• Data under study
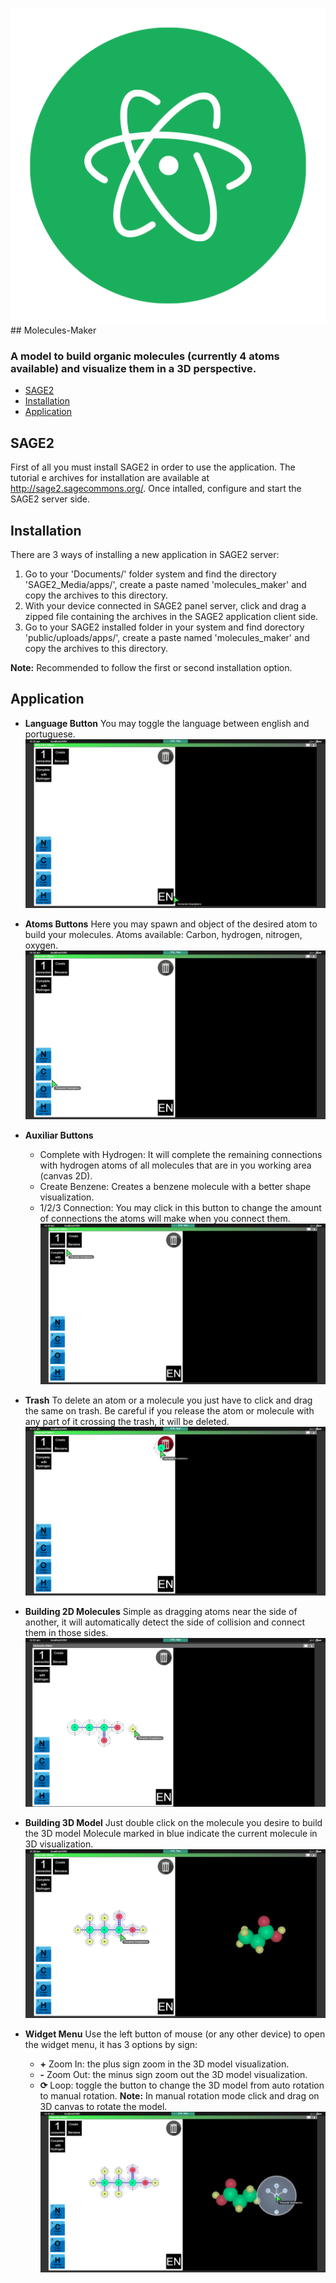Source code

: ![Icon](https://github.com/fernandofc16/Molecules-Maker/blob/master/img/icon.png) ## Molecules-Maker

### A model to build organic molecules (currently 4 atoms available) and visualize them in a 3D perspective.

- [SAGE2](#sage2)
- [Installation](#install)
- [Application](#app)

## <a name="sage2"></a>SAGE2
First of all you must install SAGE2 in order to use the application.
The tutorial e archives for installation are available at http://sage2.sagecommons.org/.
Once intalled, configure and start the SAGE2 server side.

## <a name="install"></a>Installation
There are 3 ways of installing a new application in SAGE2 server:
1) Go to your 'Documents/' folder system and find the directory 'SAGE2_Media/apps/', create a paste named 'molecules_maker' and copy the archives to this directory.
2) With your device connected in SAGE2 panel server, click and drag a zipped file containing the archives in the SAGE2 application client side.
3) Go to your SAGE2 installed folder in your system and find dorectory 'public/uploads/apps/', create a paste named 'molecules_maker' and copy the archives to this directory.

**Note:** Recommended to follow the first or second installation option.

## <a name="app"></a>Application

- **Language Button**
You may toggle the language between english and portuguese.
![Language Button](https://github.com/fernandofc16/Molecules-Maker/blob/master/screen_shots/language_button.jpg)

- **Atoms Buttons**
Here you may spawn and object of the desired atom to build your molecules.
Atoms available: Carbon, hydrogen, nitrogen, oxygen.
![Atoms Buttons](https://github.com/fernandofc16/Molecules-Maker/blob/master/screen_shots/atoms_buttons.jpg)

- **Auxiliar Buttons**
  - Complete with Hydrogen: It will complete the remaining connections with hydrogen atoms of all molecules that are in you working area (canvas 2D).
  - Create Benzene: Creates a benzene molecule with a better shape visualization.
  - 1/2/3 Connection: You may click in this button to change the amount of connections the atoms will make when you connect them.
![Auxiliar Buttons](https://github.com/fernandofc16/Molecules-Maker/blob/master/screen_shots/auxiliar_buttons.jpg)

- **Trash**
To delete an atom or a molecule you just have to click and drag the same on trash.
Be careful if you release the atom or molecule with any part of it crossing the trash, it will be deleted.
![Trash](https://github.com/fernandofc16/Molecules-Maker/blob/master/screen_shots/trash.jpg)

- **Building 2D Molecules**
Simple as dragging atoms near the side of another, it will automatically detect the side of collision and connect them in those sides.
![Build 2D Molecule](https://github.com/fernandofc16/Molecules-Maker/blob/master/screen_shots/build_2d_molecule.jpg)

- **Building 3D Model**
Just double click on the molecule you desire to build the 3D model
Molecule marked in blue indicate the current molecule in 3D visualization.
![Build 3D Model](https://github.com/fernandofc16/Molecules-Maker/blob/master/screen_shots/doubleclick_build3D.jpg)

- **Widget Menu**
Use the left button of mouse (or any other device) to open the widget menu, it has 3 options by sign:
  - **+** Zoom In: the plus sign zoom in the 3D model visualization.
  - **-** Zoom Out: the minus sign zoom out the 3D model visualization.
  - **⟳** Loop: toggle the button to change the 3D model from auto rotation to manual rotation.
  **Note:** In manual rotation mode click and drag on 3D canvas to rotate the model.
![Widget Menu](https://github.com/fernandofc16/Molecules-Maker/blob/master/screen_shots/widget_menu.jpg)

• Exercise requirements
Across the data above, how many lines carry the word "Buttons"? Only the number is needed.

• Expected answer
4